> AVAILABLE DATA:
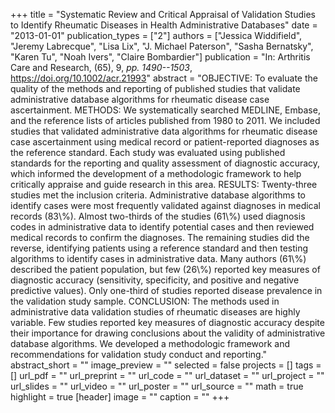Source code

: +++
title = "Systematic Review and Critical Appraisal of Validation Studies to Identify Rheumatic Diseases in Health Administrative Databases"
date = "2013-01-01"
publication_types = ["2"]
authors = ["Jessica Widdifield", "Jeremy Labrecque", "Lisa Lix", "J. Michael Paterson", "Sasha Bernatsky", "Karen Tu", "Noah Ivers", "Claire Bombardier"]
publication = "In: Arthritis Care and Research, (65), 9, _pp. 1490--1503_, https://doi.org/10.1002/acr.21993"
abstract = "OBJECTIVE: To evaluate the quality of the methods and reporting of published studies that validate administrative database algorithms for rheumatic disease case ascertainment. METHODS: We systematically searched MEDLINE, Embase, and the reference lists of articles published from 1980 to 2011. We included studies that validated administrative data algorithms for rheumatic disease case ascertainment using medical record or patient-reported diagnoses as the reference standard. Each study was evaluated using published standards for the reporting and quality assessment of diagnostic accuracy, which informed the development of a methodologic framework to help critically appraise and guide research in this area. RESULTS: Twenty-three studies met the inclusion criteria. Administrative database algorithms to identify cases were most frequently validated against diagnoses in medical records (83\\%). Almost two-thirds of the studies (61\\%) used diagnosis codes in administrative data to identify potential cases and then reviewed medical records to confirm the diagnoses. The remaining studies did the reverse, identifying patients using a reference standard and then testing algorithms to identify cases in administrative data. Many authors (61\\%) described the patient population, but few (26\\%) reported key measures of diagnostic accuracy (sensitivity, specificity, and positive and negative predictive values). Only one-third of studies reported disease prevalence in the validation study sample. CONCLUSION: The methods used in administrative data validation studies of rheumatic diseases are highly variable. Few studies reported key measures of diagnostic accuracy despite their importance for drawing conclusions about the validity of administrative database algorithms. We developed a methodologic framework and recommendations for validation study conduct and reporting."
abstract_short = ""
image_preview = ""
selected = false
projects = []
tags = []
url_pdf = ""
url_preprint = ""
url_code = ""
url_dataset = ""
url_project = ""
url_slides = ""
url_video = ""
url_poster = ""
url_source = ""
math = true
highlight = true
[header]
image = ""
caption = ""
+++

> ACTIVITY: Pictures are to be dropped, and the remaining data set down exactly.

> ANSWER TO THIS EXERCISE:
Source code

: +++
title = "Systematic Review and Critical Appraisal of Validation Studies to Identify Rheumatic Diseases in Health Administrative Databases"
date = "2013-01-01"
publication_types = ["2"]
authors = ["Jessica Widdifield", "Jeremy Labrecque", "Lisa Lix", "J. Michael Paterson", "Sasha Bernatsky", "Karen Tu", "Noah Ivers", "Claire Bombardier"]
publication = "In: Arthritis Care and Research, (65), 9, _pp. 1490--1503_, https://doi.org/10.1002/acr.21993"
abstract = "OBJECTIVE: To evaluate the quality of the methods and reporting of published studies that validate administrative database algorithms for rheumatic disease case ascertainment. METHODS: We systematically searched MEDLINE, Embase, and the reference lists of articles published from 1980 to 2011. We included studies that validated administrative data algorithms for rheumatic disease case ascertainment using medical record or patient-reported diagnoses as the reference standard. Each study was evaluated using published standards for the reporting and quality assessment of diagnostic accuracy, which informed the development of a methodologic framework to help critically appraise and guide research in this area. RESULTS: Twenty-three studies met the inclusion criteria. Administrative database algorithms to identify cases were most frequently validated against diagnoses in medical records (83\\%). Almost two-thirds of the studies (61\\%) used diagnosis codes in administrative data to identify potential cases and then reviewed medical records to confirm the diagnoses. The remaining studies did the reverse, identifying patients using a reference standard and then testing algorithms to identify cases in administrative data. Many authors (61\\%) described the patient population, but few (26\\%) reported key measures of diagnostic accuracy (sensitivity, specificity, and positive and negative predictive values). Only one-third of studies reported disease prevalence in the validation study sample. CONCLUSION: The methods used in administrative data validation studies of rheumatic diseases are highly variable. Few studies reported key measures of diagnostic accuracy despite their importance for drawing conclusions about the validity of administrative database algorithms. We developed a methodologic framework and recommendations for validation study conduct and reporting."
abstract_short = ""
image_preview = ""
selected = false
projects = []
tags = []
url_pdf = ""
url_preprint = ""
url_code = ""
url_dataset = ""
url_project = ""
url_slides = ""
url_video = ""
url_poster = ""
url_source = ""
math = true
highlight = true
[header]
image = ""
caption = ""
+++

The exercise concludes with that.